I want a priest to throw the book at me: I want to hear about hell, fear of the Lord, heroic virtue. I want confession to feel like purgatory - a burning away of the dross that prevents me from being pure gold.
Yet those men that God has put in my life to be Christ to me - these men have stood with one foot in Heaven and one on earth and the message they give me is different, again and again - and dammit, again.
They beg me to take up Christ's yoke of mercy.

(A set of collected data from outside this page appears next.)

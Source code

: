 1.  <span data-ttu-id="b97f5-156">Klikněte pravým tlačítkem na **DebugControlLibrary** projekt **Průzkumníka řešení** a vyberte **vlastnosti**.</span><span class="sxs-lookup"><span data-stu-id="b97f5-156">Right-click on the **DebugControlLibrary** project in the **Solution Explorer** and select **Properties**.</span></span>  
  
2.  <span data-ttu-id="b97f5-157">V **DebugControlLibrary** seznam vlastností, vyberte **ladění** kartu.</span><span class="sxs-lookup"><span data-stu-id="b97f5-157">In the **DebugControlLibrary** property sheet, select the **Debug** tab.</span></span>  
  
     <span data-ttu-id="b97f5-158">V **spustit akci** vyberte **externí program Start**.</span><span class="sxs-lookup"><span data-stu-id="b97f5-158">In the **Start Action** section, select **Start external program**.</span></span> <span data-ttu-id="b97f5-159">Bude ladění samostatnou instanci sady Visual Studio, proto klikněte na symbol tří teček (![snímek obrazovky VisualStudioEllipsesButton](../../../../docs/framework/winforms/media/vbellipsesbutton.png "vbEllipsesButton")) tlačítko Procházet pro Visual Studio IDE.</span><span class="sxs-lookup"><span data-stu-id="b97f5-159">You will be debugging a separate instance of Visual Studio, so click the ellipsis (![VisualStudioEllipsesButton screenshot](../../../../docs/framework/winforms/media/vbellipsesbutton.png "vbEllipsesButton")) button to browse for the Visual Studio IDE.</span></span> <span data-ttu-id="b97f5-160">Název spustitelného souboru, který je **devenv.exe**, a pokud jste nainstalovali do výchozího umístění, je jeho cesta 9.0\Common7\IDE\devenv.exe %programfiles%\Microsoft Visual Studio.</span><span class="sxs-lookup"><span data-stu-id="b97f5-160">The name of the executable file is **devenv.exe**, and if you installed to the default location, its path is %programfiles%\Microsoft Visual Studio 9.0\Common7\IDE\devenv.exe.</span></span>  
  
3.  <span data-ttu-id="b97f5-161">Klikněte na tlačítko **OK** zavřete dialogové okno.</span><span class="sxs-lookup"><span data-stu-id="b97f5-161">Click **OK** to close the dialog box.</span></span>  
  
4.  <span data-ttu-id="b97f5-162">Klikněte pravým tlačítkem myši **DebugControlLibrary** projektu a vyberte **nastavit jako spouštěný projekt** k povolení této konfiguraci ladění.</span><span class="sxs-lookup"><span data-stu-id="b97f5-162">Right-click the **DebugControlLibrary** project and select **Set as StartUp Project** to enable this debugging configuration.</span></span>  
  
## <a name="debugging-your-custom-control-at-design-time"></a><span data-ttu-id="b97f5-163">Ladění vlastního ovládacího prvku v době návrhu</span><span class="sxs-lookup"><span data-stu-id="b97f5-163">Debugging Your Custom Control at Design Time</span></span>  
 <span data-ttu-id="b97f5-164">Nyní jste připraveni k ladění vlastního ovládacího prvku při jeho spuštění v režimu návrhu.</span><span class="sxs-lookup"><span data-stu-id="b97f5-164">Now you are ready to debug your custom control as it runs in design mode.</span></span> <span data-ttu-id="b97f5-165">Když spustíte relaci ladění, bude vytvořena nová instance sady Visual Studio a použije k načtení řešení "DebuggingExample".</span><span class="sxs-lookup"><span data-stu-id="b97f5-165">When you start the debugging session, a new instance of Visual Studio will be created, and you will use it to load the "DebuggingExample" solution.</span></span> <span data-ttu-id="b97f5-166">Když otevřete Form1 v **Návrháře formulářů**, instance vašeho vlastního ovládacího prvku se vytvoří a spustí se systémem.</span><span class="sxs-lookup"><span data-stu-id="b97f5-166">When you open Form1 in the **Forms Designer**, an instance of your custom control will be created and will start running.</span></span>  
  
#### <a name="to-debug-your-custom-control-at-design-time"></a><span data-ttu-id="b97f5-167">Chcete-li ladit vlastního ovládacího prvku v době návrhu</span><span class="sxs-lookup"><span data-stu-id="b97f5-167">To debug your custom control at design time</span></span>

Yet it seems so heavy, such a hard burden to bear, this mercy. My soul recoils, "what could mercy have to do with me?" Part of it is a misunderstanding of mercy - mercy does not excuse sin. Mercy does not say that sin is not sin; mercy is "love reaching down to lift people out of their physical and spiritual miseries." (see here) Mercy is God loving us so much, he provides us with a way out of our own sinfulness - through confession, through the life of virtue, through Christ's sacrifice on the cross.
The crux here is that, to receive God's mercy, I have to admit that I cannot make a path on my own. I cannot, by any amount of willpower, mental tricks, or new routine, make myself virtuous. I cannot save myself. For me, an American millennial young woman, that's so hard to accept. I pay lip service to this concept, but my actions do not bear it out. Every day, I wake up and instead of begging for the grace needed to be virtuous just for today - I resolve to just be better! My new self begins today! Today will be Day One of Martha 2.0, no mistakes, no more being my same crappy self. Haha, I will just resolve that and I'll be fine, I will power through, just like I have powered through hard things before. Hey, I graduated law school, okay. I'm smart and capable! I'll make a chart, buy a new planner, look up routines on Pinterest, get some inspiration from some peeps who seem to have it all together, and get going!
It lasts for two hours, if I'm lucky. Sometimes the jig is up in 30 minutes if my kids are really on point.
Mercy demands that I be humbled, that I come to Christ as what I truly am - a sinner in need of a savior. I cannot save myself - I'm such a mess, I can't even successfully pretend to save myself. I have to sit at his feet and say, "how do I do this?" I have to listen to him - in prayer, in the Holy Sacrifice of the Mass, in the words of the Church Fathers (and Mothers), in his saints and holy ones. When I listen to myself, to the messages of of this world, I'm just listening to an echo of nothingness - just 'sounding gongs' and 'clanging cymbals.' There is a path, an ancient path, to peace and joy, to Oneness with God. It is not an easy path! But it is the way of mercy and Jesus walked it before me, and walks it with me now. In fact, we are not even alone - there is a multitude, a great cloud of witnesses, that every moment cheers me and calls out how to go, warns of pitfalls, points back to the Way.
Dear Jesus, help me to accept your mercy every day: it will be enough, you will be enough, and united with you, even what little I am will be enough.